§ **TASK INSTRUCTIONS**
Within the entries below, please return exactly the lines from the one with "consequence is that" through the one with "Central to the", leaving out any pictures.

§ **Saved data entries**
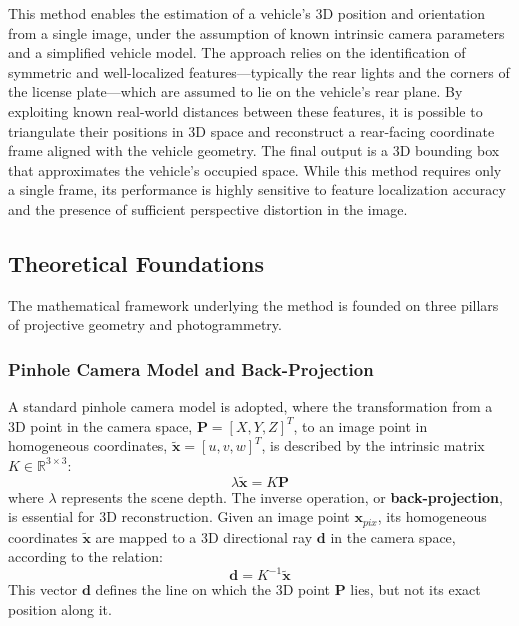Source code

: This method enables the estimation of a vehicle’s 3D position and orientation from a single image, under the assumption of known intrinsic camera parameters and a simplified vehicle model. The approach relies on the identification of symmetric and well-localized features—typically the rear lights and the corners of the license plate—which are assumed to lie on the vehicle's rear plane. By exploiting known real-world distances between these features, it is possible to triangulate their positions in 3D space and reconstruct a rear-facing coordinate frame aligned with the vehicle geometry. The final output is a 3D bounding box that approximates the vehicle's occupied space. While this method requires only a single frame, its performance is highly sensitive to feature localization accuracy and the presence of sufficient perspective distortion in the image.

\subsection{Theoretical Foundations}
The mathematical framework underlying the method is founded on three pillars of projective geometry and photogrammetry.

\subsubsection{Pinhole Camera Model and Back-Projection}
A standard pinhole camera model is adopted, where the transformation from a 3D point in the camera space, $\mathbf{P} = [X, Y, Z]^T$, to an image point in homogeneous coordinates, $\tilde{\mathbf{x}} = [u, v, w]^T$, is described by the intrinsic matrix $K \in \mathbb{R}^{3 \times 3}$:
\[
\lambda \tilde{\mathbf{x}} = K \mathbf{P}
\]
where $\lambda$ represents the scene depth. The inverse operation, or \textbf{back-projection}, is essential for 3D reconstruction. Given an image point $\mathbf{x}_{pix}$, its homogeneous coordinates $\tilde{\mathbf{x}}$ are mapped to a 3D directional ray $\mathbf{d}$ in the camera space, according to the relation:
\[
\mathbf{d} = K^{-1} \tilde{\mathbf{x}}
\]
This vector $\mathbf{d}$ defines the line on which the 3D point $\mathbf{P}$ lies, but not its exact position along it.

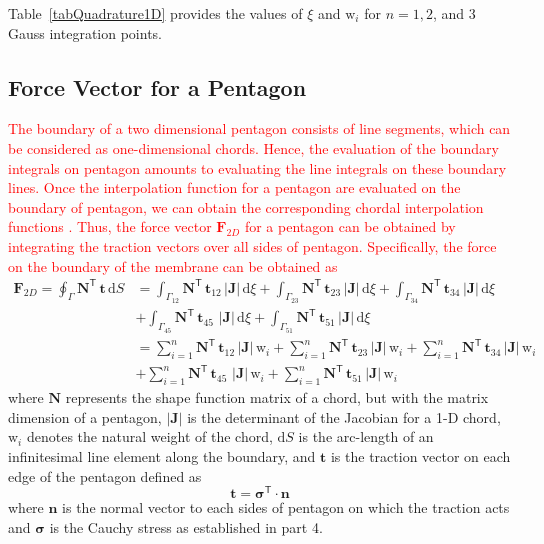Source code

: Table~\ref{tabQuadrature1D} provides the values of $\xi$ and $\mathrm{w}_i$ for $n = 1, 2$, and $3$ Gauss integration points.

\subsection{Force Vector for a Pentagon}

\textcolor{red}{The boundary of a two dimensional pentagon consists of line segments, which can be considered as one-dimensional chords. Hence, the evaluation of the boundary integrals on pentagon amounts to evaluating the line integrals on these boundary lines. Once the interpolation function for a pentagon are evaluated on the boundary of pentagon, we can obtain the corresponding chordal interpolation functions \cite{Reddy93}.
    Thus, the force vector $\mathbf{F}_{2D}$  for a pentagon can be obtained by integrating the traction vectors over all sides of pentagon. Specifically, the force on the boundary of the membrane can be obtained as}
\begin{equation}
\begin{aligned}
\mathbf{F}_{2D}  = \oint_{\Gamma} \mathbf{N}^{\mathsf{T}} \, \mathbf{t} \, \mathrm{d} S & = \int_{\Gamma_{12}} \mathbf{N}^{\mathsf{T}} \, \mathbf{t}_{12} \,|\mathbf{J}| \, \mathrm{d} \xi + \int_{\Gamma_{23}} \mathbf{N}^{\mathsf{T}} \, \mathbf{t}_{23} \,|\mathbf{J}| \, \mathrm{d} \xi + \int_{\Gamma_{34}} \mathbf{N}^{\mathsf{T}} \, \mathbf{t}_{34} \,|\mathbf{J}| \, \mathrm{d} \xi \\
& + \int_{\Gamma_{45}} \mathbf{N}^{\mathsf{T}} \, \mathbf{t}_{45} \, \,|\mathbf{J}| \, \mathrm{d} \xi + \int_{\Gamma_{51}} \mathbf{N}^{\mathsf{T}} \, \mathbf{t}_{51} \,|\mathbf{J}| \, \mathrm{d} \xi \\
& = \sum_{i=1}^{n} \mathbf{N}^{\mathsf{T}} \, \mathbf{t}_{12} \,|\mathbf{J}| \, \mathrm{w}_i + \sum_{i=1}^{n} \mathbf{N}^{\mathsf{T}} \, \mathbf{t}_{23} \,|\mathbf{J}| \, \mathrm{w}_i + \sum_{i=1}^{n} \mathbf{N}^{\mathsf{T}} \, \mathbf{t}_{34} \,|\mathbf{J}| \, \mathrm{w}_i \\
& + \sum_{i=1}^{n} \mathbf{N}^{\mathsf{T}} \, \mathbf{t}_{45} \, \,|\mathbf{J}| \, \mathrm{w}_i + \sum_{i=1}^{n} \mathbf{N}^{\mathsf{T}} \, \mathbf{t}_{51} \,|\mathbf{J}| \, \mathrm{w}_i
\end{aligned}
\end{equation}
where $\mathbf{N}$ represents the shape function matrix of a chord, but with the matrix dimension of a pentagon, $|\mathbf{J}|$ is the determinant of the Jacobian for a 1-D chord, $\mathrm{w}_i$ denotes the natural weight of the chord, $\mathrm{d} S$ is the arc-length of an infinitesimal line element along the boundary, and $\mathbf{t}$ is the traction vector on each edge of the pentagon defined as
\begin{equation}
\mathbf{t} = \boldsymbol{\sigma}^{\mathsf{T}} \cdot \mathbf{n} 
\end{equation}
where $ \mathbf{n} $ is the normal vector to each sides of pentagon on which the traction acts and $ \boldsymbol{\sigma} $ is the Cauchy stress as established in part 4.

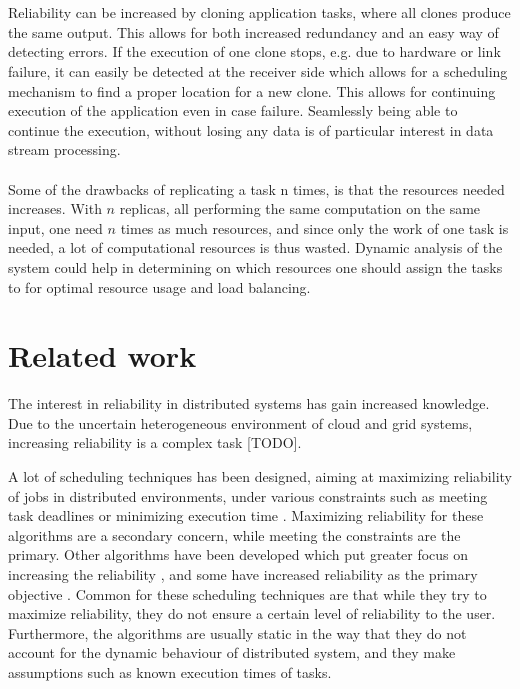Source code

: \documentclass{cslthse-msc}
\begin{document}
\\\\
Reliability can be increased by cloning application tasks, where all clones produce the same output. This allows for both increased redundancy and an easy way of detecting errors. If the execution of one clone stops, e.g. due to hardware or link failure, it can easily be detected at the receiver side which allows for a scheduling mechanism to find a proper location for a new clone. This allows for continuing execution of the application even in case failure. Seamlessly being able to continue the execution, without losing any data is of particular interest in data stream processing.
\\\\
Some of the drawbacks of replicating a task n times, is that the resources needed increases. With $n$ replicas, all performing the same computation on the same input, one need $n$ times as much resources, and since only the work of one task is needed, a lot of computational resources is thus wasted. Dynamic analysis of the system could help in determining on which resources one should assign the tasks to for optimal resource usage and load balancing. 


\section{Related work} \label{sec:related_work}
The interest in reliability in distributed systems has gain increased knowledge. Due to the uncertain heterogeneous environment of cloud and grid systems, increasing reliability is a complex task [TODO]. %

A lot of scheduling techniques has been designed, aiming at maximizing reliability of jobs in distributed environments, under various constraints such as meeting task deadlines or minimizing execution time \cite{algoOptTimeMaxRel} \cite{optTaskAllocationForMaxRel} \cite{taskAllocation} \cite{taskAllocationSwarm} \cite{algoMaxRelEndToEndConstraint} \cite{algoMinExTime}  \cite{schedReplicas}. Maximizing reliability for these algorithms are a secondary concern, while meeting the constraints are the primary. Other algorithms have been developed which put greater focus on increasing the reliability \cite{optResourceAllMaxPerformance} \cite{matchSchedAlgoMinFailure}, and some have increased reliability as the primary objective \cite{safetyRelTaskAllocation} \cite{improvedTaskAllMaxRel}. Common for these scheduling techniques are that while they try to maximize reliability, they do not ensure a certain level of reliability to the user. Furthermore, the algorithms are usually static in the way that they do not account for the dynamic behaviour of distributed system, and they make assumptions such as known execution times of tasks.
\end{document}
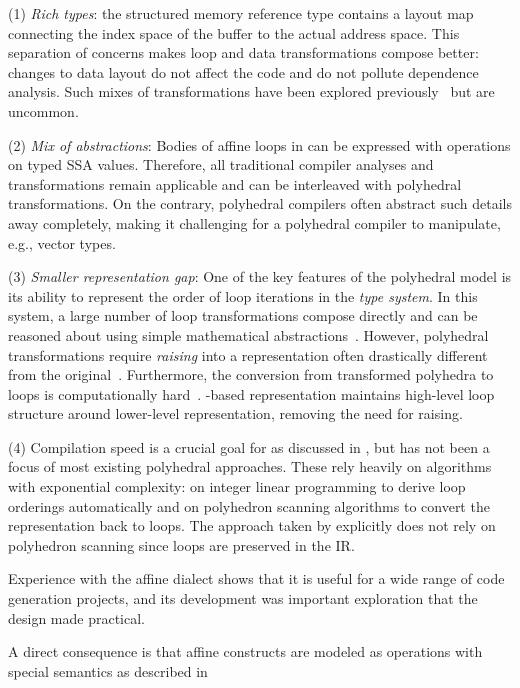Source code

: (1) \emph{Rich types}: the \MLIR structured memory reference type contains a layout
map connecting the index space of the buffer to the actual address space.
This separation of concerns makes loop and data transformations compose better:
changes to data layout do not affect the code and do not pollute dependence
analysis. Such mixes of transformations have been explored
previously~\cite{chandan} but are uncommon.

(2) \emph{Mix of abstractions}: Bodies of affine loops in \MLIR can be expressed with
operations on typed SSA values.
Therefore, all traditional compiler analyses and transformations
remain applicable and can be interleaved with polyhedral transformations.  On
the contrary, polyhedral compilers often abstract such details away completely,
making it challenging for a polyhedral compiler to manipulate, e.g., vector
types.

(3) \emph{Smaller representation gap}: One of the key features of the polyhedral
model is its ability to represent the
order of loop iterations in the \emph{type system}. In this system, a large
number of loop transformations compose directly and can be reasoned about using
simple mathematical abstractions~\cite{uruk}. However, polyhedral
transformations require \emph{raising} into a representation often
drastically different from the original~\cite{polly,pollytactics}. Furthermore,
the conversion from
transformed polyhedra to loops is computationally hard~\cite{cloog}.
\MLIR-based representation maintains high-level loop structure around
lower-level representation, removing the need for raising.

(4) Compilation speed is a crucial goal for \MLIR as discussed in
, but has not been a focus of most existing polyhedral
approaches.  These rely heavily on algorithms with exponential complexity: on integer
linear programming to derive loop orderings automatically and on polyhedron
scanning algorithms to convert the representation back to loops.
The approach taken by \MLIR explicitly does not rely on polyhedron scanning
since loops are preserved in the IR.

Experience with the affine dialect shows that it is useful for a wide range
of code generation projects, and its development was important exploration
that the \MLIR design made practical.

\iffalse
 A direct
consequence is that affine constructs are modeled as operations with special
semantics as described in 

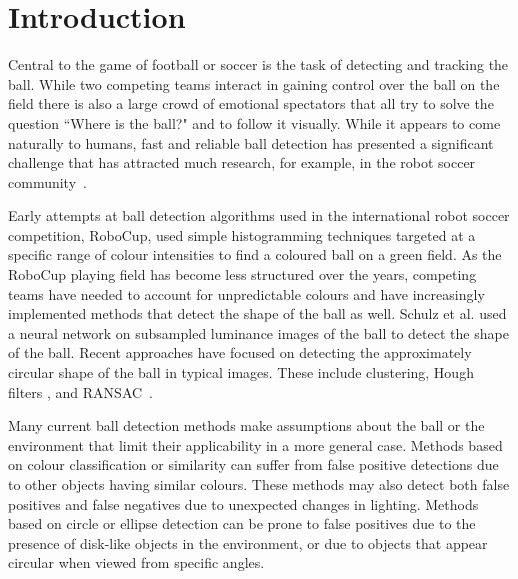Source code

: \documentclass{sig-alternate-05-2015}
\newcommand{\citep}[1]{\cite{#1}}
\newcommand{\citet}[1]{\cite{#1}}
\begin{document}




	\section{Introduction} {
	\label{sec:intro}
Central to the game of football or soccer is the task of detecting and tracking the ball. While	two competing teams interact in gaining control over the ball on the field there is also a large crowd of emotional spectators that all try to solve the question ``Where is the ball?" and to follow it visually. While it appears to come naturally to humans, fast and reliable ball detection has presented a significant challenge that has attracted much research, for example, in the robot soccer community~\cite{KitanoEtAl1997}.





		Early attempts at ball detection algorithms used in the international robot soccer competition, RoboCup, used simple histogramming techniques targeted at a specific range of colour intensities to find a coloured ball on a green field. As the RoboCup playing field has become less structured over the years, competing teams have needed to account for unpredictable colours and have increasingly implemented methods that detect the shape of the ball as well. Schulz et al. \citet{schulz2007ball} used a neural network on subsampled luminance images of the ball to detect the shape of the ball. Recent approaches have focused on detecting the approximately circular shape of the ball in typical images. These include clustering, Hough filters \citep{li2013survey}, and RANSAC~\citep{annable2013nubots}.

		Many current ball detection methods make assumptions about the ball or the environment that limit their applicability in a more general case. Methods based on colour classification or similarity can suffer from false positive detections due to other objects having similar colours. These methods may also detect both false positives and false negatives due to unexpected changes in lighting. Methods based on circle or ellipse detection can be prone to false positives due to the presence of disk-like objects in the environment, or due to objects that appear circular when viewed from specific angles.

}
\end{document}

§ **TASK OUTPUT**
consequence is that affine constructs are modeled as operations with special
semantics as described in 

Source code

: \documentclass{sig-alternate-05-2015}
\newcommand{\citep}[1]{\cite{#1}}
\newcommand{\citet}[1]{\cite{#1}}
\begin{document}




	\section{Introduction} {
	\label{sec:intro}
Central to the game of football or soccer is the task of detecting and tracking the ball. While	two competing teams interact in gaining control over the ball on the field there is also a large crowd of emotional spectators that all try to solve the question ``Where is the ball?" and to follow it visually. While it appears to come naturally to humans, fast and reliable ball detection has presented a significant challenge that has attracted much research, for example, in the robot soccer community~\cite{KitanoEtAl1997}.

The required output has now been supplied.